### Work to complete:
Write the records out exactly, so that no picture remains in the copy.
___ Dataset entries
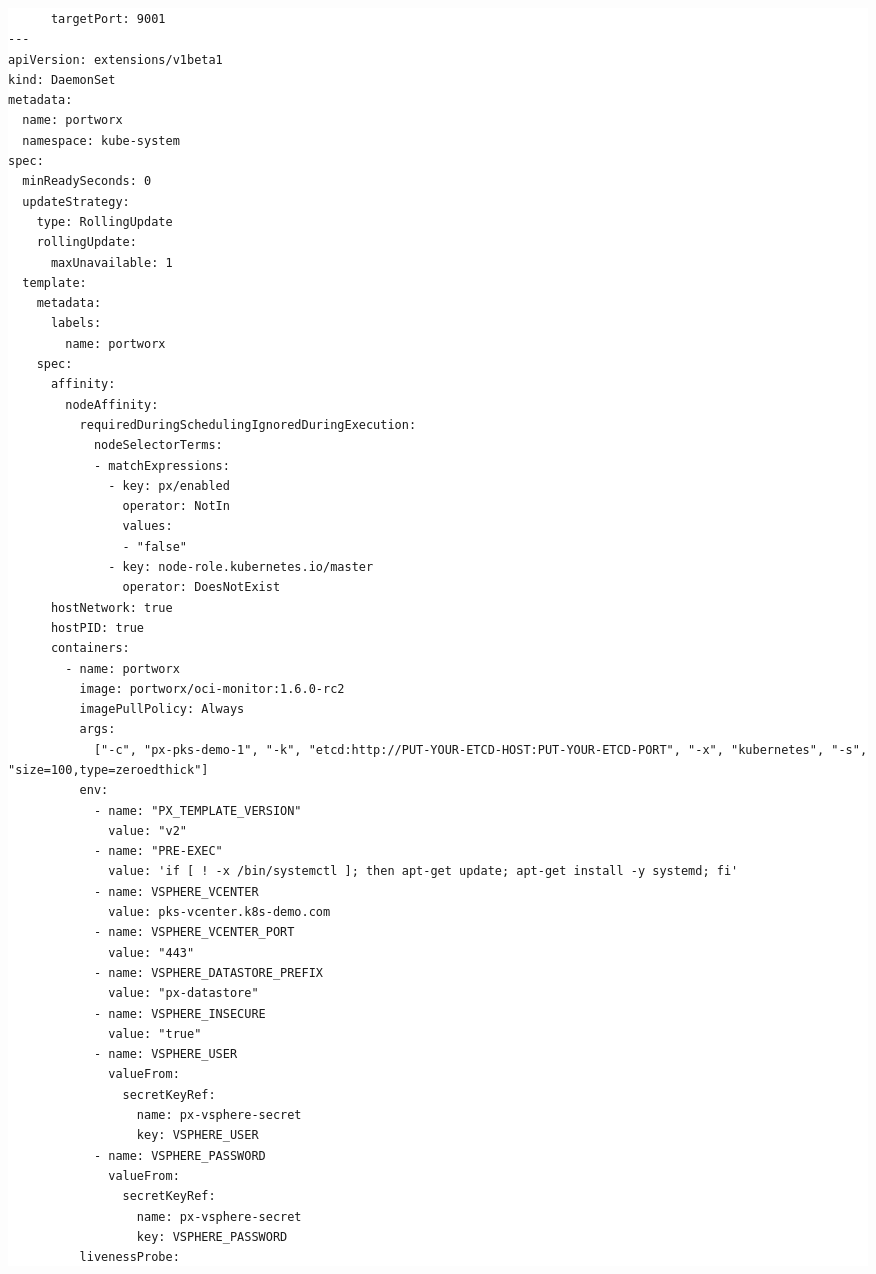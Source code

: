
 ```
      targetPort: 9001
---
apiVersion: extensions/v1beta1
kind: DaemonSet
metadata:
  name: portworx
  namespace: kube-system
spec:
  minReadySeconds: 0
  updateStrategy:
    type: RollingUpdate
    rollingUpdate:
      maxUnavailable: 1
  template:
    metadata:
      labels:
        name: portworx
    spec:
      affinity:
        nodeAffinity:
          requiredDuringSchedulingIgnoredDuringExecution:
            nodeSelectorTerms:
            - matchExpressions:
              - key: px/enabled
                operator: NotIn
                values:
                - "false"
              - key: node-role.kubernetes.io/master
                operator: DoesNotExist
      hostNetwork: true
      hostPID: true
      containers:
        - name: portworx
          image: portworx/oci-monitor:1.6.0-rc2
          imagePullPolicy: Always
          args:
            ["-c", "px-pks-demo-1", "-k", "etcd:http://PUT-YOUR-ETCD-HOST:PUT-YOUR-ETCD-PORT", "-x", "kubernetes", "-s", "size=100,type=zeroedthick"]
          env:
            - name: "PX_TEMPLATE_VERSION"
              value: "v2"
            - name: "PRE-EXEC"
              value: 'if [ ! -x /bin/systemctl ]; then apt-get update; apt-get install -y systemd; fi'
            - name: VSPHERE_VCENTER
              value: pks-vcenter.k8s-demo.com
            - name: VSPHERE_VCENTER_PORT
              value: "443"
            - name: VSPHERE_DATASTORE_PREFIX
              value: "px-datastore"
            - name: VSPHERE_INSECURE
              value: "true"
            - name: VSPHERE_USER
              valueFrom:
                secretKeyRef:
                  name: px-vsphere-secret
                  key: VSPHERE_USER
            - name: VSPHERE_PASSWORD
              valueFrom:
                secretKeyRef:
                  name: px-vsphere-secret
                  key: VSPHERE_PASSWORD
          livenessProbe:
```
______
### Written reply:
Source code

:
 ```
      targetPort: 9001
---
apiVersion: extensions/v1beta1
kind: DaemonSet
metadata:
  name: portworx
  namespace: kube-system
spec:
  minReadySeconds: 0
  updateStrategy:
    type: RollingUpdate
    rollingUpdate:
      maxUnavailable: 1
  template:
    metadata:
      labels:
        name: portworx
    spec:
      affinity:
        nodeAffinity:
          requiredDuringSchedulingIgnoredDuringExecution:
            nodeSelectorTerms:
            - matchExpressions:
              - key: px/enabled
                operator: NotIn
                values:
                - "false"
              - key: node-role.kubernetes.io/master
                operator: DoesNotExist
      hostNetwork: true
      hostPID: true
      containers:
        - name: portworx
          image: portworx/oci-monitor:1.6.0-rc2
          imagePullPolicy: Always
          args:
            ["-c", "px-pks-demo-1", "-k", "etcd:http://PUT-YOUR-ETCD-HOST:PUT-YOUR-ETCD-PORT", "-x", "kubernetes", "-s", "size=100,type=zeroedthick"]
          env:
            - name: "PX_TEMPLATE_VERSION"
              value: "v2"
            - name: "PRE-EXEC"
              value: 'if [ ! -x /bin/systemctl ]; then apt-get update; apt-get install -y systemd; fi'
            - name: VSPHERE_VCENTER
              value: pks-vcenter.k8s-demo.com
            - name: VSPHERE_VCENTER_PORT
              value: "443"
            - name: VSPHERE_DATASTORE_PREFIX
              value: "px-datastore"
            - name: VSPHERE_INSECURE
              value: "true"
            - name: VSPHERE_USER
              valueFrom:
                secretKeyRef:
                  name: px-vsphere-secret
                  key: VSPHERE_USER
            - name: VSPHERE_PASSWORD
              valueFrom:
                secretKeyRef:
                  name: px-vsphere-secret
                  key: VSPHERE_PASSWORD
          livenessProbe:
```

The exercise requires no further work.